And friends have done the same for me and mine in recent weeks. Some sent cards. Some sent flowers. Some wrote letters or called. Some gave to memorial funds. Some just sat with us a while. But I am deeply grateful for all of that for there is a love in that which strengthens and encourages. Yes, when you’re in the valley, one of the most precious blessings of God is the friend who comes and in one way or another says: “The Lord is our shepherd and we are His sheep. As we stay close to each other we stay close to Him. And as we stay close to Him, we stay close to each other.” It’s good to remember that in the valley.
Then we have remembered all over again the value of love.

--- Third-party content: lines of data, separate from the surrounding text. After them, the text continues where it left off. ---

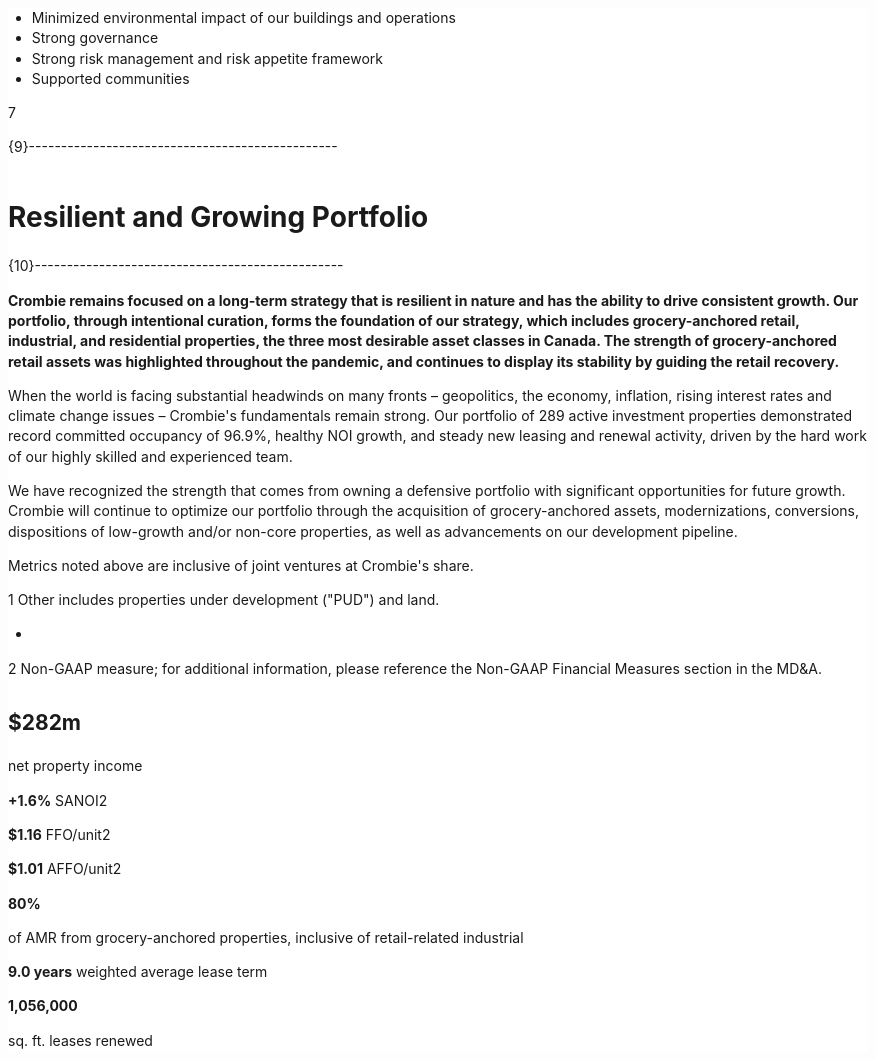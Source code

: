 - Minimized environmental impact of our buildings and operations
- Strong governance
- Strong risk management and risk appetite framework
- Supported communities

7

{9}------------------------------------------------

# **Resilient and Growing Portfolio**

{10}------------------------------------------------

**Crombie remains focused on a long-term strategy that is resilient in nature and has the ability to drive consistent growth. Our portfolio, through intentional curation, forms the foundation of our strategy, which includes grocery-anchored retail, industrial, and residential properties, the three most desirable asset classes in Canada. The strength of grocery-anchored retail assets was highlighted throughout the pandemic, and continues to display its stability by guiding the retail recovery.**

When the world is facing substantial headwinds on many fronts – geopolitics, the economy, inflation, rising interest rates and climate change issues – Crombie's fundamentals remain strong. Our portfolio of 289 active investment properties demonstrated record committed occupancy of 96.9%, healthy NOI growth, and steady new leasing and renewal activity, driven by the hard work of our highly skilled and experienced team.

We have recognized the strength that comes from owning a defensive portfolio with significant opportunities for future growth. Crombie will continue to optimize our portfolio through the acquisition of grocery-anchored assets, modernizations, conversions, dispositions of low-growth and/or non-core properties, as well as advancements on our development pipeline.

Metrics noted above are inclusive of joint ventures at Crombie's share.

1 Other includes properties under development ("PUD") and land.

*

2 Non-GAAP measure; for additional information, please reference the Non-GAAP Financial Measures section in the MD&A.

## **\$282m**

net property income

**+1.6%**  SANOI2

**\$1.16**  FFO/unit2

**\$1.01** AFFO/unit2

**80%**

of AMR from grocery-anchored properties, inclusive of retail-related industrial

**9.0 years** weighted average lease term

**1,056,000**

sq. ft. leases renewed
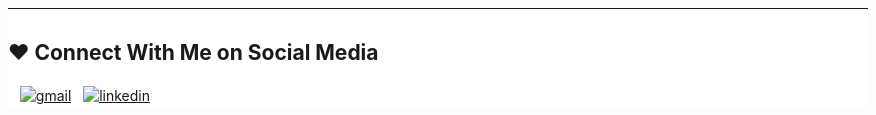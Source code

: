 
<hr></hr> 

<h2> ❤️ Connect With Me on Social Media </h2>

&nbsp;&nbsp;&nbsp;[<img src='https://cdn.jsdelivr.net/npm/simple-icons@3.0.1/icons/gmail.svg' alt='gmail' height='30'>](mailto:purvishapatel30@gmail.com)&nbsp;&nbsp;
[<img src='https://cdn.jsdelivr.net/npm/simple-icons@3.0.1/icons/linkedin.svg' alt='linkedin' height='30'>](https://www.linkedin.com/in/purvisha-patel-43a02b17a/)&nbsp;&nbsp;
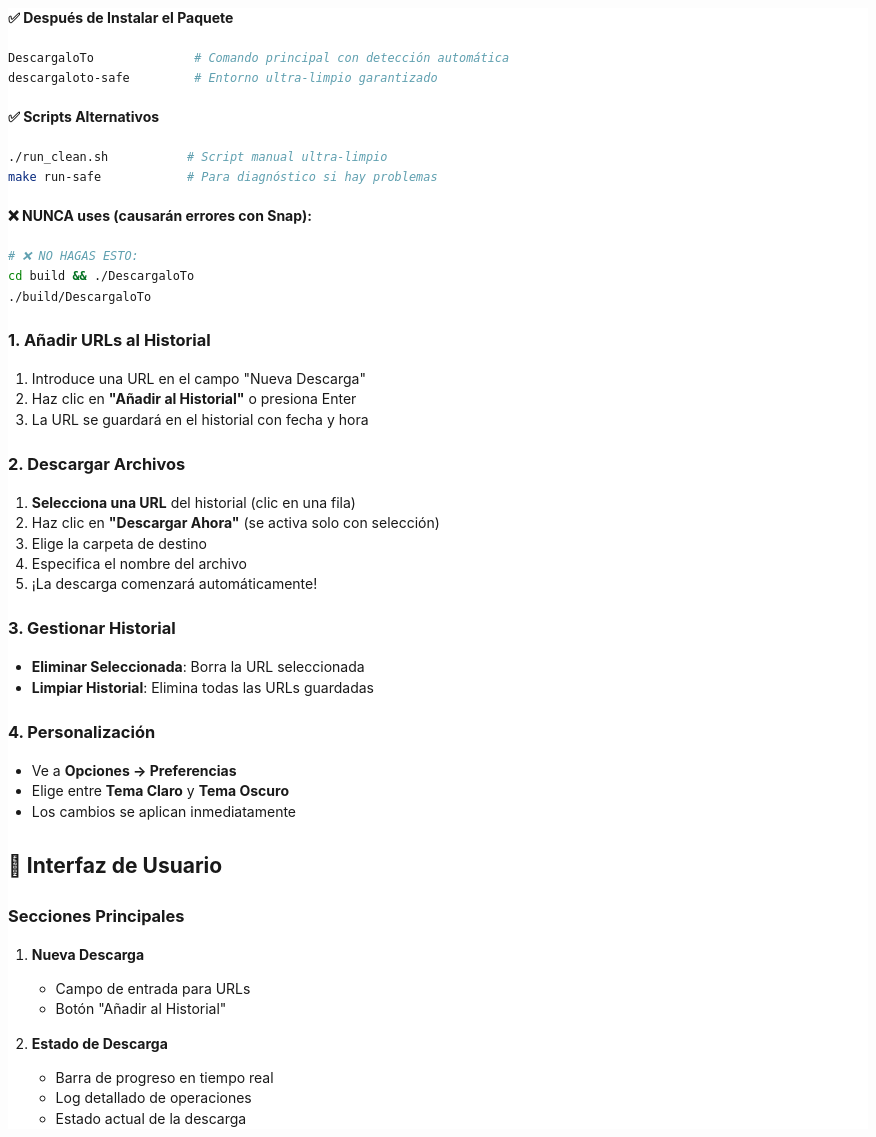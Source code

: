 #### ✅ **Después de Instalar el Paquete**
```bash
DescargaloTo              # Comando principal con detección automática
descargaloto-safe         # Entorno ultra-limpio garantizado
```

#### ✅ **Scripts Alternativos**
```bash
./run_clean.sh           # Script manual ultra-limpio
make run-safe            # Para diagnóstico si hay problemas
```

#### ❌ **NUNCA uses (causarán errores con Snap):**
```bash
# ❌ NO HAGAS ESTO:
cd build && ./DescargaloTo
./build/DescargaloTo
```

### 1. Añadir URLs al Historial
1. Introduce una URL en el campo "Nueva Descarga"
2. Haz clic en **"Añadir al Historial"** o presiona Enter
3. La URL se guardará en el historial con fecha y hora

### 2. Descargar Archivos
1. **Selecciona una URL** del historial (clic en una fila)
2. Haz clic en **"Descargar Ahora"** (se activa solo con selección)
3. Elige la carpeta de destino
4. Especifica el nombre del archivo
5. ¡La descarga comenzará automáticamente!

### 3. Gestionar Historial
- **Eliminar Seleccionada**: Borra la URL seleccionada
- **Limpiar Historial**: Elimina todas las URLs guardadas

### 4. Personalización
- Ve a **Opciones → Preferencias**
- Elige entre **Tema Claro** y **Tema Oscuro**
- Los cambios se aplican inmediatamente

## 🎨 Interfaz de Usuario

### Secciones Principales

1. **Nueva Descarga** 
   - Campo de entrada para URLs
   - Botón "Añadir al Historial"

2. **Estado de Descarga**
   - Barra de progreso en tiempo real
   - Log detallado de operaciones
   - Estado actual de la descarga
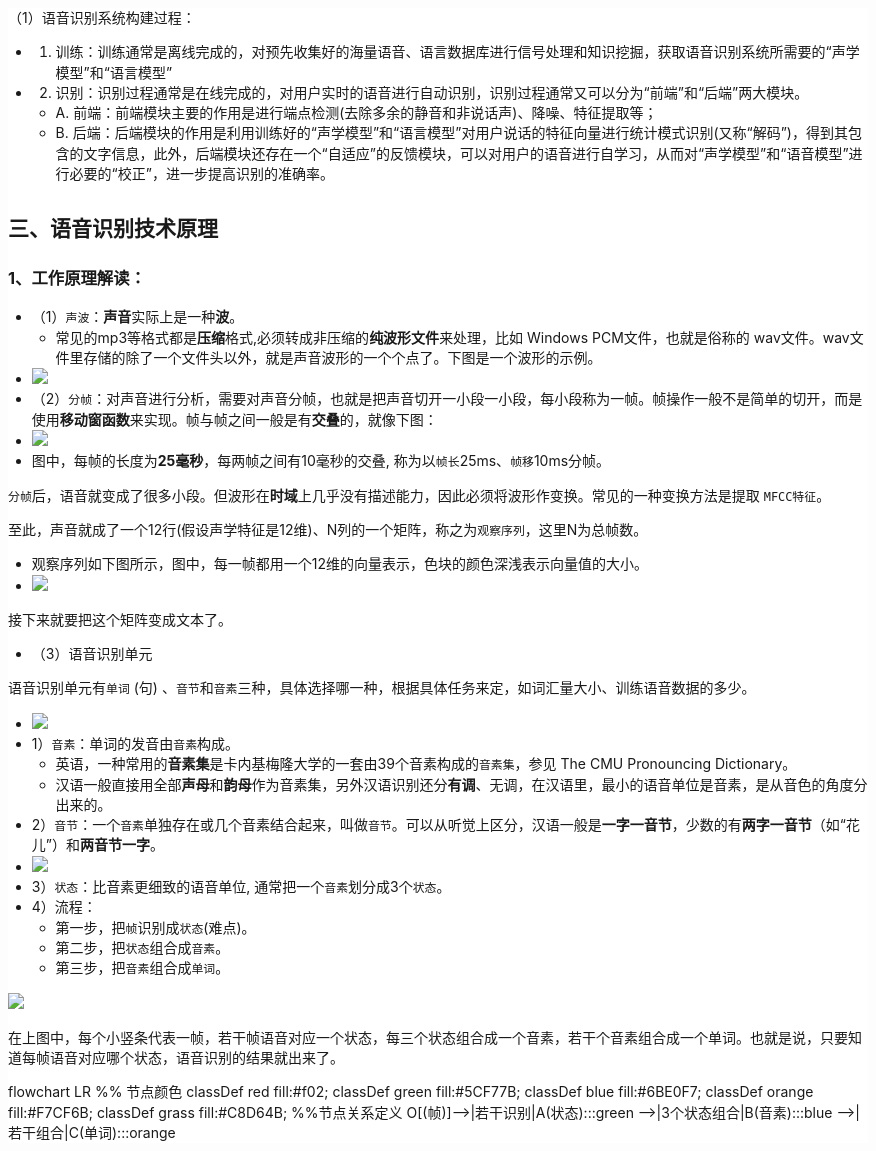 （1）语音识别系统构建过程：
- 1) 训练：训练通常是离线完成的，对预先收集好的海量语音、语言数据库进行信号处理和知识挖掘，获取语音识别系统所需要的“声学模型”和“语言模型”
- 2) 识别：识别过程通常是在线完成的，对用户实时的语音进行自动识别，识别过程通常又可以分为“前端”和“后端”两大模块。
  - A. 前端：前端模块主要的作用是进行端点检测(去除多余的静音和非说话声)、降噪、特征提取等；
  - B. 后端：后端模块的作用是利用训练好的“声学模型”和“语言模型”对用户说话的特征向量进行统计模式识别(又称“解码”)，得到其包含的文字信息，此外，后端模块还存在一个“自适应”的反馈模块，可以对用户的语音进行自学习，从而对“声学模型”和“语音模型”进行必要的“校正”，进一步提高识别的准确率。


## 三、语音识别技术原理
 
### 1、工作原理解读：
 
- （1）`声波`：**声音**实际上是一种**波**。
  - 常见的mp3等格式都是**压缩**格式,必须转成非压缩的**纯波形文件**来处理，比如 Windows PCM文件，也就是俗称的 wav文件。wav文件里存储的除了一个文件头以外，就是声音波形的一个个点了。下图是一个波形的示例。
- ![](https://pic2.zhimg.com/80/v2-bdcfc8af462f455e8666100d74506339_720w.jpg)
- （2）`分帧`：对声音进行分析，需要对声音分帧，也就是把声音切开一小段一小段，每小段称为一帧。帧操作一般不是简单的切开，而是使用**移动窗函数**来实现。帧与帧之间一般是有**交叠**的，就像下图：
- ![](https://picb.zhimg.com/80/v2-f10802be2b787bf340a08283c7a2fa5c_720w.jpg)
- 图中，每帧的长度为**25毫秒**，每两帧之间有10毫秒的交叠, 称为以`帧长`25ms、`帧移`10ms分帧。

`分帧`后，语音就变成了很多小段。但波形在**时域**上几乎没有描述能力，因此必须将波形作变换。常见的一种变换方法是提取 `MFCC特征`。

至此，声音就成了一个12行(假设声学特征是12维)、N列的一个矩阵，称之为`观察序列`，这里N为总帧数。
- 观察序列如下图所示，图中，每一帧都用一个12维的向量表示，色块的颜色深浅表示向量值的大小。
- ![](https://pic1.zhimg.com/80/v2-b17a4e4f8356b40f8203cbbfc8645c22_720w.jpg)
 
接下来就要把这个矩阵变成文本了。

- （3）语音识别单元

语音识别单元有`单词` (句) 、`音节`和`音素`三种，具体选择哪一种，根据具体任务来定，如词汇量大小、训练语音数据的多少。
- ![](https://pic3.zhimg.com/80/v2-20d168ea64e945de8e97c3d449ed6977_720w.jpg)
- 1）`音素`：单词的发音由`音素`构成。
  - 英语，一种常用的**音素集**是卡内基梅隆大学的一套由39个音素构成的`音素集`，参见 The CMU Pronouncing Dictionary。
  - 汉语一般直接用全部**声母**和**韵母**作为音素集，另外汉语识别还分**有调**、无调，在汉语里，最小的语音单位是音素，是从音色的角度分出来的。
- 2）`音节`：一个`音素`单独存在或几个音素结合起来，叫做`音节`。可以从听觉上区分，汉语一般是**一字一音节**，少数的有**两字一音节**（如“花儿”）和**两音节一字**。
- ![](https://pic2.zhimg.com/80/v2-34bbeca644d06ffc96e12e0f551b2b52_720w.jpg)
- 3）`状态`：比音素更细致的语音单位, 通常把一个`音素`划分成3个`状态`。
- 4）流程：
  - 第一步，把`帧`识别成`状态`(难点)。
  - 第二步，把`状态`组合成`音素`。
  - 第三步，把`音素`组合成`单词`。
 
![](https://picb.zhimg.com/80/v2-2d5e2a6d6cc21c360ccf1d9d583f159e_720w.jpg)
 
在上图中，每个小竖条代表一帧，若干帧语音对应一个状态，每三个状态组合成一个音素，若干个音素组合成一个单词。也就是说，只要知道每帧语音对应哪个状态，语音识别的结果就出来了。
 
<div class="mermaid">
    flowchart LR
    %% 节点颜色
    classDef red fill:#f02;
    classDef green fill:#5CF77B;
    classDef blue fill:#6BE0F7;
    classDef orange fill:#F7CF6B;
    classDef grass fill:#C8D64B;
    %%节点关系定义
    O[(帧)]-->|若干识别|A(状态):::green -->|3个状态组合|B(音素):::blue -->|若干组合|C(单词):::orange
</div>
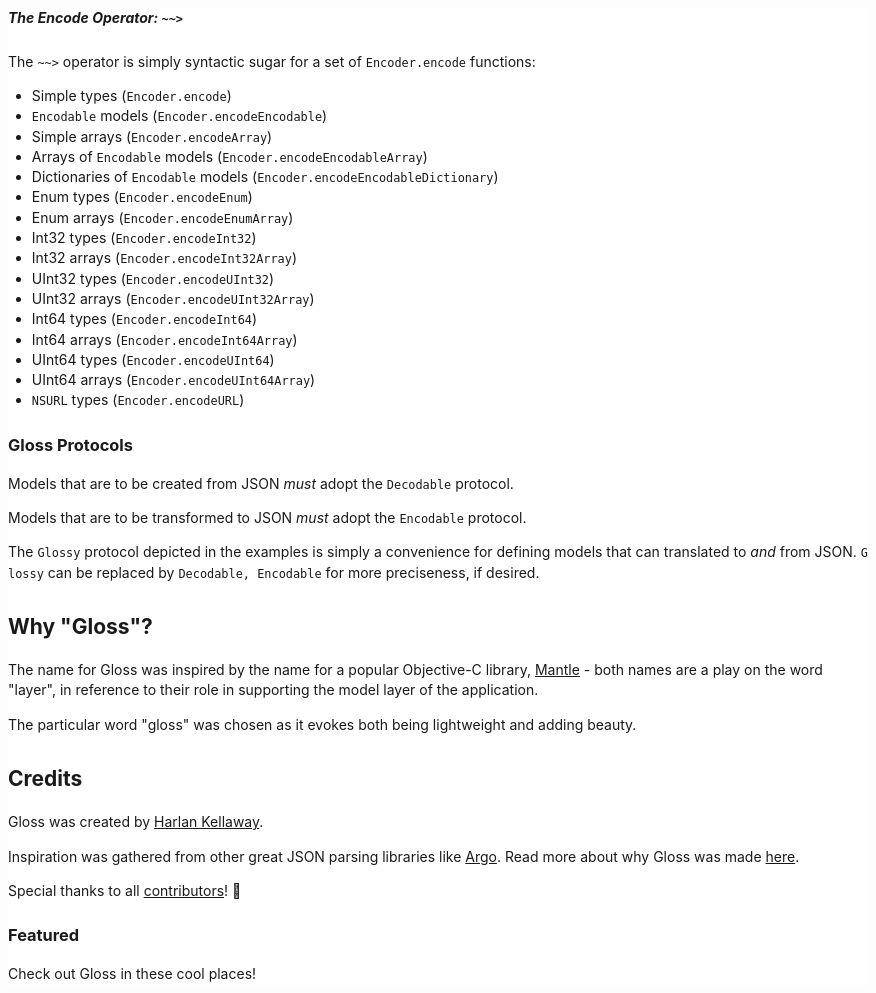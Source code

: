 ##### The Encode Operator: `~~>`

The `~~>` operator is simply syntactic sugar for a set of `Encoder.encode` functions:

* Simple types (`Encoder.encode`)
* `Encodable` models (`Encoder.encodeEncodable`)
* Simple arrays (`Encoder.encodeArray`)
* Arrays of `Encodable` models (`Encoder.encodeEncodableArray`)
* Dictionaries of `Encodable` models (`Encoder.encodeEncodableDictionary`)
* Enum types (`Encoder.encodeEnum`)
* Enum arrays (`Encoder.encodeEnumArray`)
* Int32 types (`Encoder.encodeInt32`)
* Int32 arrays (`Encoder.encodeInt32Array`)
* UInt32 types (`Encoder.encodeUInt32`)
* UInt32 arrays (`Encoder.encodeUInt32Array`)
* Int64 types (`Encoder.encodeInt64`)
* Int64 arrays (`Encoder.encodeInt64Array`)
* UInt64 types (`Encoder.encodeUInt64`)
* UInt64 arrays (`Encoder.encodeUInt64Array`)
* `NSURL` types (`Encoder.encodeURL`)

### Gloss Protocols

Models that are to be created from JSON _must_ adopt the `Decodable` protocol.

Models that are to be transformed to JSON _must_ adopt the `Encodable` protocol.

The `Glossy` protocol depicted in the examples is simply a convenience for defining models that can translated to _and_ from JSON. `Glossy` can be replaced by `Decodable, Encodable` for more preciseness, if desired.

## Why "Gloss"?

The name for Gloss was inspired by the name for a popular Objective-C library, [Mantle](https://github.com/Mantle/Mantle) - both names are a play on the word "layer", in reference to their role in supporting the model layer of the application.

The particular word "gloss" was chosen as it evokes both being lightweight and adding beauty.

## Credits

Gloss was created by [Harlan Kellaway](http://harlankellaway.com).

Inspiration was gathered from other great JSON parsing libraries like [Argo](https://github.com/thoughtbot/Argo). Read more about why Gloss was made [here](http://harlankellaway.com/blog/2015/08/16/introducing-gloss-json-parsing-swift).

Special thanks to all [contributors](https://github.com/hkellaway/Gloss/contributors)! :sparkling_heart:

### Featured

Check out Gloss in these cool places!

I am so grateful that I knew my mother’s love for me and that she knew mine for her. You know it’s interesting that in the death experiences of King David—with Saul, with Jonathan, with his little son—there is a great power and strength we see in David. But when his son Absalom died, the story is altogether different. When David receives word of Absalom’s death, he is plunged into agony and he cries out in despair: “O Absalom, my son, my son, would God that I had died instead of you.” The reason for David’s despair is that he knew he had not been a good father to Absalom. He knew that Absalom had grown up apart from his father’s love. He knew that Absalom’s tragic end was in part David’s fault. Overcome by guilt, he carried a terrible burden in his grief. I was spared that. I knew my mother’s love and she knew mine.
You know, as you get older, you grow independent of your parents, but you never get to the place where you don’t look back over your shoulder to see if they are giving you a smile of encouragement and a wave that sends you on and a round of applause that finds its way into your heart and lifts you.
That day in July of 1985 when I received my mother’s last letter, I realized that never again would she hear me preach, never again would she share a meal at our table, never again would she relish the presence of her grandchildren—and I realized that from that time on whenever I looked back, she wouldn’t be there anymore—and all I could do was weep.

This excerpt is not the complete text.